Write out each line of the records that has "OpenWeatherClientFactory" in it.
Source data START
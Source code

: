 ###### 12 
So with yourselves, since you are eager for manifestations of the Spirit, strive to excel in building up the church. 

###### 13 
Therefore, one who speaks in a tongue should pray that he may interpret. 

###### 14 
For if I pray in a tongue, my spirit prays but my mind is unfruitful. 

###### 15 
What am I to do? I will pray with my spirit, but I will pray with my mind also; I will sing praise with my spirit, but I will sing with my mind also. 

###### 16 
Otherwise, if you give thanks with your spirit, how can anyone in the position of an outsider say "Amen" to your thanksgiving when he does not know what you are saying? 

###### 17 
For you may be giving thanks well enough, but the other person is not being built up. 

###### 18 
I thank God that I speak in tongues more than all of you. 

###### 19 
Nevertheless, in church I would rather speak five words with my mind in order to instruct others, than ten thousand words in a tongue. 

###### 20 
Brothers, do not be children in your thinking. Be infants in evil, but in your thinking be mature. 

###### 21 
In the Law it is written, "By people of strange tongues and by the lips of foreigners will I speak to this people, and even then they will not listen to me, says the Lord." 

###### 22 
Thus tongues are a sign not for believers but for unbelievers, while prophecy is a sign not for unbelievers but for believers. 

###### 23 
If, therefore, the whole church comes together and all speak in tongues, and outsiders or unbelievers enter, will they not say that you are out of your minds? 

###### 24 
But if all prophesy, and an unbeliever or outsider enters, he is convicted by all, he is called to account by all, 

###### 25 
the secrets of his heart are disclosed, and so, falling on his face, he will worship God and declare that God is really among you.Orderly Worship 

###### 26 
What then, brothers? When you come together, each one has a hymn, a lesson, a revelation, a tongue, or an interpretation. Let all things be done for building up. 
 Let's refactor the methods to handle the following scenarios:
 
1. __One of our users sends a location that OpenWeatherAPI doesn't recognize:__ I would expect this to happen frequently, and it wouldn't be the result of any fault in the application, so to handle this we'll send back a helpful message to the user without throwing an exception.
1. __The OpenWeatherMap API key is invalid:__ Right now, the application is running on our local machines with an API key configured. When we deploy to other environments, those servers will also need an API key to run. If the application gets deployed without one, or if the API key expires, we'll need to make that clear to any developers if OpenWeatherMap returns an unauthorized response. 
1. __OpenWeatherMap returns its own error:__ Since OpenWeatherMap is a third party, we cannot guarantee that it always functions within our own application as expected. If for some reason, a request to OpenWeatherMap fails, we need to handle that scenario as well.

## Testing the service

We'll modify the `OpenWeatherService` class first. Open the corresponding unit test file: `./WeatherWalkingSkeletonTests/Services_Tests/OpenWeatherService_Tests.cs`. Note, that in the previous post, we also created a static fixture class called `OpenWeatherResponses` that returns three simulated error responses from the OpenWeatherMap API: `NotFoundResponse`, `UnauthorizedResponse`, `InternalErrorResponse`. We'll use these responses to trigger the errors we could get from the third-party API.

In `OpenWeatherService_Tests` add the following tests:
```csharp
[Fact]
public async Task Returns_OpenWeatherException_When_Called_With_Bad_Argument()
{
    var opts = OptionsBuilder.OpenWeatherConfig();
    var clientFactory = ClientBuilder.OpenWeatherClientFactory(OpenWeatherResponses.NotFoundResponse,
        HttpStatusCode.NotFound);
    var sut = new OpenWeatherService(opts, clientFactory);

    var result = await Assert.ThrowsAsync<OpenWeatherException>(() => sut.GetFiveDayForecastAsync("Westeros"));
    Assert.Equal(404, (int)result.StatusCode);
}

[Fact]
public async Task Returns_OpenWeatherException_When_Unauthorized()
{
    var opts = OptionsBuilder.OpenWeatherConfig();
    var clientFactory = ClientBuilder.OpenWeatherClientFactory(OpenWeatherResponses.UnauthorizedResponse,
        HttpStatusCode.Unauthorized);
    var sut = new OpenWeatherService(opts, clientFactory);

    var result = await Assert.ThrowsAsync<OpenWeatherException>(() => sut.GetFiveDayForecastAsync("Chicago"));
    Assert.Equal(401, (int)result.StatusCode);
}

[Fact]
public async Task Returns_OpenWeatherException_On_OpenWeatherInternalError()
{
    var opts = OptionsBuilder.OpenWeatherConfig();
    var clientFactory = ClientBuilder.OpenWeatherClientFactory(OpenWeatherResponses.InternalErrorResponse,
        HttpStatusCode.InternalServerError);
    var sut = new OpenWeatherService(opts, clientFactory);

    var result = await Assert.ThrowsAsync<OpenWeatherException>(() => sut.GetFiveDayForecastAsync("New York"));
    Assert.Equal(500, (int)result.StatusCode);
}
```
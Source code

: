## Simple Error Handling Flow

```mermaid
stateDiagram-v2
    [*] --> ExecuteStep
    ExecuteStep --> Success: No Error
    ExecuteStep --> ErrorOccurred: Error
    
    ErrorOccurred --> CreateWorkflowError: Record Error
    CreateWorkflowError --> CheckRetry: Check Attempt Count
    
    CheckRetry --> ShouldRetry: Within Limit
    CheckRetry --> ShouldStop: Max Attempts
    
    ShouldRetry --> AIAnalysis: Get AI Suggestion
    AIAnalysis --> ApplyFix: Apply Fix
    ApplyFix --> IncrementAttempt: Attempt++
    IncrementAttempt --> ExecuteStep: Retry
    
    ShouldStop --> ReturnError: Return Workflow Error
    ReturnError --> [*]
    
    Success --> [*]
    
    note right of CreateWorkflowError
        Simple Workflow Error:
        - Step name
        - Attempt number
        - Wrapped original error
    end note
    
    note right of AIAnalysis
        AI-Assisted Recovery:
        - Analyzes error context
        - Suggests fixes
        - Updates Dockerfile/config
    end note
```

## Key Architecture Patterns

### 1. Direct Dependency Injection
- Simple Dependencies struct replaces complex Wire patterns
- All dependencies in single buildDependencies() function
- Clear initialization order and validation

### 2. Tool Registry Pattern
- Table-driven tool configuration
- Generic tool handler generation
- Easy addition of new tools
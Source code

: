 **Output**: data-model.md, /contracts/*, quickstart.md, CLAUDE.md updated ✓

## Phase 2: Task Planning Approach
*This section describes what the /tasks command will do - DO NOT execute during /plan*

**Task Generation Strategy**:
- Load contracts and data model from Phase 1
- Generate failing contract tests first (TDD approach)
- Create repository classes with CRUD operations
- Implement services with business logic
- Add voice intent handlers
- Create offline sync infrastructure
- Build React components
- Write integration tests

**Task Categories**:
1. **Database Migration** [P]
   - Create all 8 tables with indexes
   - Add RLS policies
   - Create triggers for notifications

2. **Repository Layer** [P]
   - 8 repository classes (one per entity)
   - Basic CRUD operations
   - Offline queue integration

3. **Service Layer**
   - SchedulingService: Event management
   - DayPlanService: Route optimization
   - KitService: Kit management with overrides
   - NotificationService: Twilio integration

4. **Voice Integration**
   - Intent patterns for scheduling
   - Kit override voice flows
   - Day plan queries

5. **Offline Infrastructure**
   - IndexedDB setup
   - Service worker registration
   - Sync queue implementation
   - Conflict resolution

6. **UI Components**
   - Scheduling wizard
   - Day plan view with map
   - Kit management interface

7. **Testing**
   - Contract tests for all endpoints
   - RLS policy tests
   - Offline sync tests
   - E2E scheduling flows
Source data END
* Result of the task *
    var clientFactory = ClientBuilder.OpenWeatherClientFactory(OpenWeatherResponses.NotFoundResponse,
    var clientFactory = ClientBuilder.OpenWeatherClientFactory(OpenWeatherResponses.UnauthorizedResponse,
    var clientFactory = ClientBuilder.OpenWeatherClientFactory(OpenWeatherResponses.InternalErrorResponse,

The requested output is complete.